**** Input
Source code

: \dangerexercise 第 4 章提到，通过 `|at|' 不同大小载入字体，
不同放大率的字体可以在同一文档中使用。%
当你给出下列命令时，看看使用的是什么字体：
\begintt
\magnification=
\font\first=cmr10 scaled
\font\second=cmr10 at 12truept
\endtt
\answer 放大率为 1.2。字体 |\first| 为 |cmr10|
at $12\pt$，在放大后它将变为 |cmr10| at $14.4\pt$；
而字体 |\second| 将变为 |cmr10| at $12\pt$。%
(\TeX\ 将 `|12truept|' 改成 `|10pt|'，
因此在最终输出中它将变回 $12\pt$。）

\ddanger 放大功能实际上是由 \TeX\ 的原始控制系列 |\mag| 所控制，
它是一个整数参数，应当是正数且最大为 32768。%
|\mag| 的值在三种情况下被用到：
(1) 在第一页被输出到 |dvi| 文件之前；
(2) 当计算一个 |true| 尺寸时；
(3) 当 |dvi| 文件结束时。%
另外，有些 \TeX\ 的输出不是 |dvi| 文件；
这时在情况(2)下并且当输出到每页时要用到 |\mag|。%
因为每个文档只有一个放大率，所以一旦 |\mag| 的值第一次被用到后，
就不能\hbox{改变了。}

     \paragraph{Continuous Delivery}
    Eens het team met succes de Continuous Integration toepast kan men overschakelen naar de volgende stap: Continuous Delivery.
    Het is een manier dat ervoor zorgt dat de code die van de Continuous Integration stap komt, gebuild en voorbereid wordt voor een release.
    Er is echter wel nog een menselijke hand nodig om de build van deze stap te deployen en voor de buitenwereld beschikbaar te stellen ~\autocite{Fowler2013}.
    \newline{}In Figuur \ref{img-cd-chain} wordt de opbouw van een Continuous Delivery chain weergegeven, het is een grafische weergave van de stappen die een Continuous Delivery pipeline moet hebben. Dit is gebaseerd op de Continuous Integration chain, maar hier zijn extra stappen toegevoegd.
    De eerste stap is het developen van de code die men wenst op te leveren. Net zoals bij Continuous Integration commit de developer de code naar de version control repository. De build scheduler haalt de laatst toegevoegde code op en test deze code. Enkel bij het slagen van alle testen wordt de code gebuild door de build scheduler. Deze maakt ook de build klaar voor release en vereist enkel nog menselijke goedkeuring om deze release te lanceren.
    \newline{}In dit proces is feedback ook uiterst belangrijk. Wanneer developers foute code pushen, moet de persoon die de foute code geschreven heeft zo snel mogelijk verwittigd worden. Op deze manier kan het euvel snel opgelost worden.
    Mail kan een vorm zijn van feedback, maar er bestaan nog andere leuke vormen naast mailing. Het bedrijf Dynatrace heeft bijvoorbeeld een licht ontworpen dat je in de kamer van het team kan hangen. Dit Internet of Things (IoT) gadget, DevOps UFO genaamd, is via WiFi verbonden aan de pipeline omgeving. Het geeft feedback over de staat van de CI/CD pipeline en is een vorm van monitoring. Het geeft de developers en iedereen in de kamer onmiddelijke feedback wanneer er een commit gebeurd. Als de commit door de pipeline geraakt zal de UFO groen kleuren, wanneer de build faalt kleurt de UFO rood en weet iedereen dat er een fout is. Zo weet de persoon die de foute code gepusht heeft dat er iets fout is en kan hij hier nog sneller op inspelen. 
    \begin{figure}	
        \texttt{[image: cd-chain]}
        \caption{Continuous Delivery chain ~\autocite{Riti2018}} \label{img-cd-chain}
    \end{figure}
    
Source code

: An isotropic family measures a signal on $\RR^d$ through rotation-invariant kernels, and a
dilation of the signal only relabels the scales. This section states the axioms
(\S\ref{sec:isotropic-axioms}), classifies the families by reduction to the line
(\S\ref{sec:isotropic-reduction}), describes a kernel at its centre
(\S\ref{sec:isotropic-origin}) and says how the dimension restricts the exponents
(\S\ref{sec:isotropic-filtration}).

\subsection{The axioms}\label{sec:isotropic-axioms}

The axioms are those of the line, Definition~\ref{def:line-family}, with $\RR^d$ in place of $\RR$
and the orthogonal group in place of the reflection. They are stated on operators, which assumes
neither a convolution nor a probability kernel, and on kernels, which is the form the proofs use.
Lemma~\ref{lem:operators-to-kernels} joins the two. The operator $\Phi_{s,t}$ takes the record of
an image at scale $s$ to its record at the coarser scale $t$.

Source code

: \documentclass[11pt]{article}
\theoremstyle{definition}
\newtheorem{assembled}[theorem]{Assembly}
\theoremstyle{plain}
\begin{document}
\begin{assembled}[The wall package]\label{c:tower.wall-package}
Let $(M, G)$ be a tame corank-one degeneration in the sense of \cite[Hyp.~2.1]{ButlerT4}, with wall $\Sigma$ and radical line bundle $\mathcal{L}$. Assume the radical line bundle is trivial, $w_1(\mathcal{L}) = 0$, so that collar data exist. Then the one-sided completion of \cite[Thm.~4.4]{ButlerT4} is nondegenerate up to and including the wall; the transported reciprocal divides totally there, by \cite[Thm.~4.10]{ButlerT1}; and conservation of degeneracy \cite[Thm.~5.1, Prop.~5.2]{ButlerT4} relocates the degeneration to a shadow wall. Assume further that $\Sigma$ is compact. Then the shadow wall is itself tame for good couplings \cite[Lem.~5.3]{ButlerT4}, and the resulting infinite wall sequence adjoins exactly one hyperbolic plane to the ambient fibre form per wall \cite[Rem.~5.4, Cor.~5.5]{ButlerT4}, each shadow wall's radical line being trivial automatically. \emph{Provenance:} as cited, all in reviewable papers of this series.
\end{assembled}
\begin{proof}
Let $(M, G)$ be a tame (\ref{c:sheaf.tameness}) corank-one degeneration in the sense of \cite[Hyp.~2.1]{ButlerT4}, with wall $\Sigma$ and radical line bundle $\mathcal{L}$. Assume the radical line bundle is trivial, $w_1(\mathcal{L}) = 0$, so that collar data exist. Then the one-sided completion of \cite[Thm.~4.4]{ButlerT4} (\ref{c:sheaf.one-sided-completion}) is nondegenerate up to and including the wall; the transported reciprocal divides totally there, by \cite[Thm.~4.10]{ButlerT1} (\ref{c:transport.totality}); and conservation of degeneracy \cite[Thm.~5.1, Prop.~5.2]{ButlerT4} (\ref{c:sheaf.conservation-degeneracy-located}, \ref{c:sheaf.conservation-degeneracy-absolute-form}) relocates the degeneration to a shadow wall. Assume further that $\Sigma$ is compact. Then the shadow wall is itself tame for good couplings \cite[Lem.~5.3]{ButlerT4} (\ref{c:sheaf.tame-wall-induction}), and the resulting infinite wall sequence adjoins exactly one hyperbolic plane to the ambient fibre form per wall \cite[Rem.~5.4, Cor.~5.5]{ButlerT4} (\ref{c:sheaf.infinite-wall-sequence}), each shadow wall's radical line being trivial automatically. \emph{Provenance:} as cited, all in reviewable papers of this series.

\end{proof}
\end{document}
********
# Assigned task:
Scan the material and collect every line that contains "axioms".

# The answer:
dilation of the signal only relabels the scales. This section states the axioms
(\S\ref{sec:isotropic-axioms}), classifies the families by reduction to the line
\subsection{The axioms}\label{sec:isotropic-axioms}
The axioms are those of the line, Definition~\ref{def:line-family}, with $\RR^d$ in place of $\RR$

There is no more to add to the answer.